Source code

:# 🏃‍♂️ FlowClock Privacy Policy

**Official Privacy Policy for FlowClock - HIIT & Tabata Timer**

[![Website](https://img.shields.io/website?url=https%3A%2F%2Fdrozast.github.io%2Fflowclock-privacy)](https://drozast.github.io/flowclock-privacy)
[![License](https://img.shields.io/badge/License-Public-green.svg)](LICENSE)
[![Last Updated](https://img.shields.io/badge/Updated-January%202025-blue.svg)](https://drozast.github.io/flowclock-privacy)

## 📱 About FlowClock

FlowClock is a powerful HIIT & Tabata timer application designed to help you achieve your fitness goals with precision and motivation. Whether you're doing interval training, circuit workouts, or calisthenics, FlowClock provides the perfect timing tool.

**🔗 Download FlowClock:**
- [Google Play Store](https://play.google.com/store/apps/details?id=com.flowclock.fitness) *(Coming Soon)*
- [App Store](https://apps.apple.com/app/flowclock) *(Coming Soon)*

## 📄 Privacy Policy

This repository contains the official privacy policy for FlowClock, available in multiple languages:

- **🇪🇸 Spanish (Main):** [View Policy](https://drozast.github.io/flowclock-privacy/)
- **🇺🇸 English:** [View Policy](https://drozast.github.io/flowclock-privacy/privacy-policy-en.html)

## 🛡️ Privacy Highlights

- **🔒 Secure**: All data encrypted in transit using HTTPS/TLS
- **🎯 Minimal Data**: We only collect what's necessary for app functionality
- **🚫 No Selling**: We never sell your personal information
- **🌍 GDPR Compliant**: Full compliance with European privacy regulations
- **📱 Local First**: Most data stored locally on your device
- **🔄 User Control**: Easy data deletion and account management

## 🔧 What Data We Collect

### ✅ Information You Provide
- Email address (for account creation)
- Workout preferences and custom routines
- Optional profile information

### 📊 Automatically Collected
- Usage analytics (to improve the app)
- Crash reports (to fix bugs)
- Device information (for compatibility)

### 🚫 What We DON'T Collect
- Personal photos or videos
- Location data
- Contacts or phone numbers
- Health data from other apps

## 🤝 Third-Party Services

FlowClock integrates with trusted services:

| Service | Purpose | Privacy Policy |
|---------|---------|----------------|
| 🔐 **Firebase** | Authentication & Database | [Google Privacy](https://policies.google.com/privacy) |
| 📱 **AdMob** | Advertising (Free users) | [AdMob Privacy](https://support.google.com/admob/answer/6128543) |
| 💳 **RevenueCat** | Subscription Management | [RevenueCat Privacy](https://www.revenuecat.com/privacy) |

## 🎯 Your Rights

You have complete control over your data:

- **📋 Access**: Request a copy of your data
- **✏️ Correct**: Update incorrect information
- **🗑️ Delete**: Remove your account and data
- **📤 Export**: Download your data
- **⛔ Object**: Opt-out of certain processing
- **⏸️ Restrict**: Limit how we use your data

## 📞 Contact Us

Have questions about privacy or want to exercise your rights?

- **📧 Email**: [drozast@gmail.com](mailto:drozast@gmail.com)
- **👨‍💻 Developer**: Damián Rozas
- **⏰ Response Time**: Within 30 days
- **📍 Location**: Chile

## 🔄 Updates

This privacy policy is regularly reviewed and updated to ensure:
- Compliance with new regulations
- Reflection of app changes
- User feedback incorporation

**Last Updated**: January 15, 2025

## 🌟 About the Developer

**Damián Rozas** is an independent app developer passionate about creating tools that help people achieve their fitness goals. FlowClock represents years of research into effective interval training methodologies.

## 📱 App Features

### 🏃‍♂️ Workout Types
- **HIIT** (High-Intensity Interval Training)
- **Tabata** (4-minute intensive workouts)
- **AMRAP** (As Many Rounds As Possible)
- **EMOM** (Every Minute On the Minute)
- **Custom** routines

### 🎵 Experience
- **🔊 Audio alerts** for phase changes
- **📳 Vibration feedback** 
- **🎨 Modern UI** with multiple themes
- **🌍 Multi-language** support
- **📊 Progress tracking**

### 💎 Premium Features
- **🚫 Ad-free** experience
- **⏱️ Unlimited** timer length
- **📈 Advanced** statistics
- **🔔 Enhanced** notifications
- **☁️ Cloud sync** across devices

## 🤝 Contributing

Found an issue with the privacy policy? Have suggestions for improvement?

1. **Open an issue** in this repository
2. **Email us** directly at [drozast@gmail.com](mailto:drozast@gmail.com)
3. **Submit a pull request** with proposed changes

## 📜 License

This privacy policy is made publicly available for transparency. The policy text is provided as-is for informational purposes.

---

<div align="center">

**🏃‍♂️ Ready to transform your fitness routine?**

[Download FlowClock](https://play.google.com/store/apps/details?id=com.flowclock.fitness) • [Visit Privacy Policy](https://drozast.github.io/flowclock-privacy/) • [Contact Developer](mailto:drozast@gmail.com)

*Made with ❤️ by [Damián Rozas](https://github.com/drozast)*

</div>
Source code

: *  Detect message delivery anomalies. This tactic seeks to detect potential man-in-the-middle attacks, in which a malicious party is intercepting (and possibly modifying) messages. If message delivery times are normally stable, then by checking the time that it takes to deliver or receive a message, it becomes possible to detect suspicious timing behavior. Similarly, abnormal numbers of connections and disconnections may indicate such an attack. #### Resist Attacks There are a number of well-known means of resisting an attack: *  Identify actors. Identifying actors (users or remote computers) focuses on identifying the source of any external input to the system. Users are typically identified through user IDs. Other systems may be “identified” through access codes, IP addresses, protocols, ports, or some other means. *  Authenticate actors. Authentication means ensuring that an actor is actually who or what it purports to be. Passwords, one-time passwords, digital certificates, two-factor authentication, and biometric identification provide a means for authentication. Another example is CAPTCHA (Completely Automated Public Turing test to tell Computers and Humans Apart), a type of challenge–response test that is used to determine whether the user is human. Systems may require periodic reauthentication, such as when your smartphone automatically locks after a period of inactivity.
---+---
* What needs to be done *
When the string "License" occurs in a line of the material, that line belongs in the answer.

* Task solution *
[![License](https://img.shields.io/badge/License-Public-green.svg)](LICENSE)
## 📜 License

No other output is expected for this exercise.